Step 1: Gently squeeze the toe between thumb and forefinger to expose the claw.
Most cats have light-colored claws, making it easy to see the blood vessels and nerves that supply the claw as a pink stripe at the base of the nail, which is called a quick.
Step 2: You want to cut the claw to within approximately 2 mm of the quick (The sharp part of the nail).
If you are not sure if you will cut too deep, only cut a little bit the first time.
If you cut into the quick, the claw will bleed and the cat will experience pain.

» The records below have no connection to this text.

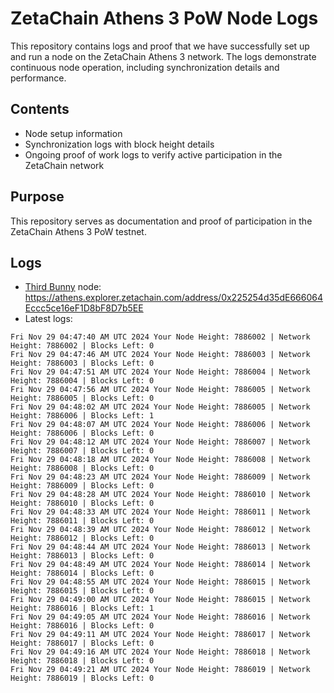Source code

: # ZetaChain Athens 3 PoW Node Logs
This repository contains logs and proof that we have successfully set up and run a node on the ZetaChain Athens 3 network. The logs demonstrate continuous node operation, including synchronization details and performance.

## Contents
- Node setup information
- Synchronization logs with block height details
- Ongoing proof of work logs to verify active participation in the ZetaChain network

## Purpose
This repository serves as documentation and proof of participation in the ZetaChain Athens 3 PoW testnet.

## Logs

- [Third Bunny](https://thirdbunny.xyz/) node: https://athens.explorer.zetachain.com/address/0x225254d35dE666064Eccc5ce16eF1D8bF8D7b5EE
- Latest logs:
```
Fri Nov 29 04:47:40 AM UTC 2024 Your Node Height: 7886002 | Network Height: 7886002 | Blocks Left: 0
Fri Nov 29 04:47:46 AM UTC 2024 Your Node Height: 7886003 | Network Height: 7886003 | Blocks Left: 0
Fri Nov 29 04:47:51 AM UTC 2024 Your Node Height: 7886004 | Network Height: 7886004 | Blocks Left: 0
Fri Nov 29 04:47:56 AM UTC 2024 Your Node Height: 7886005 | Network Height: 7886005 | Blocks Left: 0
Fri Nov 29 04:48:02 AM UTC 2024 Your Node Height: 7886005 | Network Height: 7886006 | Blocks Left: 1
Fri Nov 29 04:48:07 AM UTC 2024 Your Node Height: 7886006 | Network Height: 7886006 | Blocks Left: 0
Fri Nov 29 04:48:12 AM UTC 2024 Your Node Height: 7886007 | Network Height: 7886007 | Blocks Left: 0
Fri Nov 29 04:48:18 AM UTC 2024 Your Node Height: 7886008 | Network Height: 7886008 | Blocks Left: 0
Fri Nov 29 04:48:23 AM UTC 2024 Your Node Height: 7886009 | Network Height: 7886009 | Blocks Left: 0
Fri Nov 29 04:48:28 AM UTC 2024 Your Node Height: 7886010 | Network Height: 7886010 | Blocks Left: 0
Fri Nov 29 04:48:33 AM UTC 2024 Your Node Height: 7886011 | Network Height: 7886011 | Blocks Left: 0
Fri Nov 29 04:48:39 AM UTC 2024 Your Node Height: 7886012 | Network Height: 7886012 | Blocks Left: 0
Fri Nov 29 04:48:44 AM UTC 2024 Your Node Height: 7886013 | Network Height: 7886013 | Blocks Left: 0
Fri Nov 29 04:48:49 AM UTC 2024 Your Node Height: 7886014 | Network Height: 7886014 | Blocks Left: 0
Fri Nov 29 04:48:55 AM UTC 2024 Your Node Height: 7886015 | Network Height: 7886015 | Blocks Left: 0
Fri Nov 29 04:49:00 AM UTC 2024 Your Node Height: 7886015 | Network Height: 7886016 | Blocks Left: 1
Fri Nov 29 04:49:05 AM UTC 2024 Your Node Height: 7886016 | Network Height: 7886016 | Blocks Left: 0
Fri Nov 29 04:49:11 AM UTC 2024 Your Node Height: 7886017 | Network Height: 7886017 | Blocks Left: 0
Fri Nov 29 04:49:16 AM UTC 2024 Your Node Height: 7886018 | Network Height: 7886018 | Blocks Left: 0
Fri Nov 29 04:49:21 AM UTC 2024 Your Node Height: 7886019 | Network Height: 7886019 | Blocks Left: 0
```
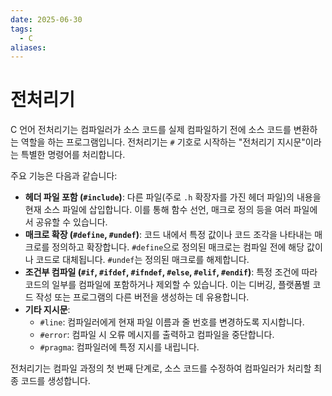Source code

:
 ```yaml
---
date: 2025-06-30
tags:
  - C
aliases:
---
```


# 전처리기

C 언어 전처리기는 컴파일러가 소스 코드를 실제 컴파일하기 전에 소스 코드를 변환하는 역할을 하는 프로그램입니다. 전처리기는 `#` 기호로 시작하는 "전처리기 지시문"이라는 특별한 명령어를 처리합니다.

주요 기능은 다음과 같습니다:
*   **헤더 파일 포함 (`#include`)**: 다른 파일(주로 `.h` 확장자를 가진 헤더 파일)의 내용을 현재 소스 파일에 삽입합니다. 이를 통해 함수 선언, 매크로 정의 등을 여러 파일에서 공유할 수 있습니다.
*   **매크로 확장 (`#define`, `#undef`)**: 코드 내에서 특정 값이나 코드 조각을 나타내는 매크로를 정의하고 확장합니다. `#define`으로 정의된 매크로는 컴파일 전에 해당 값이나 코드로 대체됩니다. `#undef`는 정의된 매크로를 해제합니다.
*   **조건부 컴파일 (`#if`, `#ifdef`, `#ifndef`, `#else`, `#elif`, `#endif`)**: 특정 조건에 따라 코드의 일부를 컴파일에 포함하거나 제외할 수 있습니다. 이는 디버깅, 플랫폼별 코드 작성 또는 프로그램의 다른 버전을 생성하는 데 유용합니다.
*   **기타 지시문**:
    *   `#line`: 컴파일러에게 현재 파일 이름과 줄 번호를 변경하도록 지시합니다.
    *   `#error`: 컴파일 시 오류 메시지를 출력하고 컴파일을 중단합니다.
    *   `#pragma`: 컴파일러에 특정 지시를 내립니다.

전처리기는 컴파일 과정의 첫 번째 단계로, 소스 코드를 수정하여 컴파일러가 처리할 최종 코드를 생성합니다.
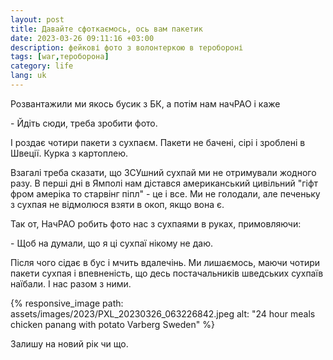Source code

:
 ```yaml
---
layout: post
title: Давайте сфоткаємось, ось вам пакетик
date: 2023-03-26 09:11:16 +03:00
description: фейкові фото з волонтеркою в теробороні
tags: [war,тероборона]
category: life
lang: uk
---
```


Розвантажили ми якось бусик з БК, а потім нам начРАО і каже

\- Йдіть сюди, треба зробити фото. 

І роздає чотири пакети з сухпаєм. 
Пакети не бачені, сірі і зроблені в Швеції.
Курка з картоплею.

Взагалі треба сказати, що ЗСУшний сухпай ми не отримували жодного разу. 
В перші дні в Ямполі нам дістався американський цивільний "гіфт фром амеріка то старвінг піпл" - це і все.
Ми не голодали, але печеньку з сухпая не відмолюся взяти в окоп, якщо вона є.

Так от, НачРАО робить фото нас з сухпаями в руках, примовляючи:

\- Щоб на думали, що я ці сухпаї нікому не даю.

Після чого сідає в бус і мчить вдалечінь.
Ми лишаємось, маючи чотири пакети сухпая і впевненість, що десь постачальників шведських сухпаїв наїбали. 
І нас разом з ними.


{% responsive_image path: assets/images/2023/PXL_20230326_063226842.jpeg alt: "24 hour meals chicken panang with potato Varberg Sweden" %}

Залишу на новий рік чи що. 
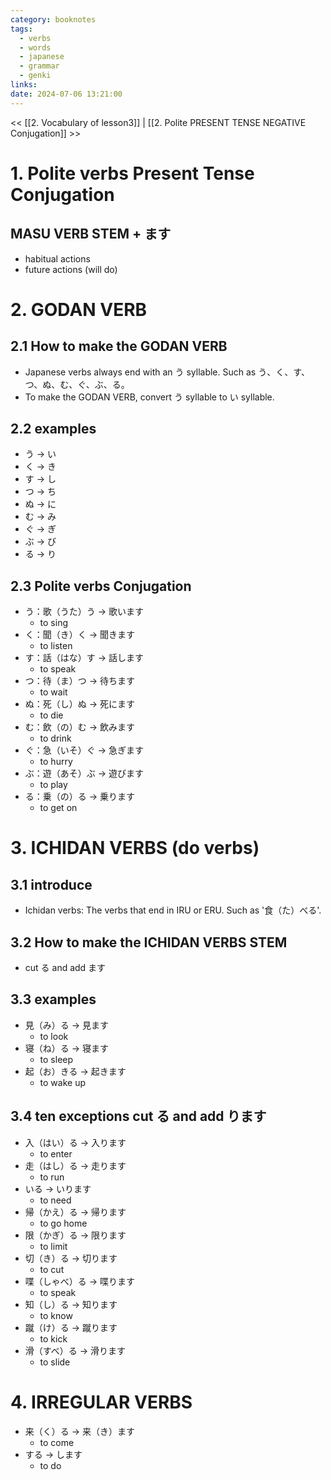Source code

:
 ```yaml
---
category: booknotes
tags:
  - verbs
  - words
  - japanese
  - grammar
  - genki
links: 
date: 2024-07-06 13:21:00
---
```

<< [[2. Vocabulary of lesson3]] | [[2. Polite PRESENT TENSE NEGATIVE Conjugation]] >>

# 1. Polite verbs Present Tense Conjugation

## MASU VERB STEM + ます

- habitual actions
- future actions (will do)

# 2. GODAN VERB

## 2.1 How to make the GODAN VERB

- Japanese verbs always end with an う syllable. Such as う、く、す、つ、ぬ、む、ぐ、ぶ、る。
- To make the GODAN VERB, convert う syllable to い syllable.

## 2.2 examples

- う -> い
- く -> き
- す -> し
- つ -> ち
- ぬ -> に
- む -> み
- ぐ -> ぎ
- ぶ -> び
- る -> り

## 2.3 Polite verbs Conjugation

- う：歌（うた）う -> 歌います
	- to sing
- く：聞（き）く -> 聞きます
	- to listen
- す：話（はな）す -> 話します
	- to speak
- つ：待（ま）つ -> 待ちます
	- to wait
- ぬ：死（し）ぬ -> 死にます
	- to die
- む：飲（の）む -> 飲みます
	- to drink
- ぐ：急（いそ）ぐ -> 急ぎます
	- to hurry
- ぶ：遊（あそ）ぶ -> 遊びます
	- to play
- る：乗（の）る -> 乗ります
	- to get on

# 3. ICHIDAN VERBS (do verbs)

## 3.1 introduce

- Ichidan verbs: The verbs that end in IRU or ERU. Such as '食（た）べる'.

## 3.2 How to make the ICHIDAN VERBS STEM

- cut る and add ます

## 3.3 examples

- 見（み）る -> 見ます
	- to look
- 寝（ね）る -> 寝ます
	- to sleep
- 起（お）きる -> 起きます
	- to wake up

## 3.4 ten exceptions cut る and add ります

- 入（はい）る -> 入ります
	- to enter
- 走（はし）る -> 走ります
	- to run
- いる -> いります
	- to need
- 帰（かえ）る -> 帰ります
	- to go home
- 限（かぎ）る -> 限ります
	- to limit
- 切（き）る -> 切ります
	- to cut
- 喋（しゃべ）る -> 喋ります
	- to speak
- 知（し）る -> 知ります
	- to know
- 蹴（け）る -> 蹴ります
	- to kick
- 滑（すべ）る -> 滑ります
	- to slide

# 4. IRREGULAR VERBS

-  来（く）る -> 来（き）ます
	- to come
- する -> します
	- to do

Step 3: Cut one at a time.
If you aren't able to trim all 10 nails at once, don't worry. Few cats remain patient for more than a few minutes, so take what you can get.
Step 4: Praise your pet for cooperating. Reward them for being patient with you.
Then be on the lookout for the next opportunity—may be even a catnap—if you did not get the chance to trim all their claw.
It's common to only cut the front claws, but take a look at the rear claws just in case they've gotten too long, especially if their sharp tips hurt you when your cat leaps on or off your lap. Since most cats are not patient for having their rear claws clipped, trim as you see necessary.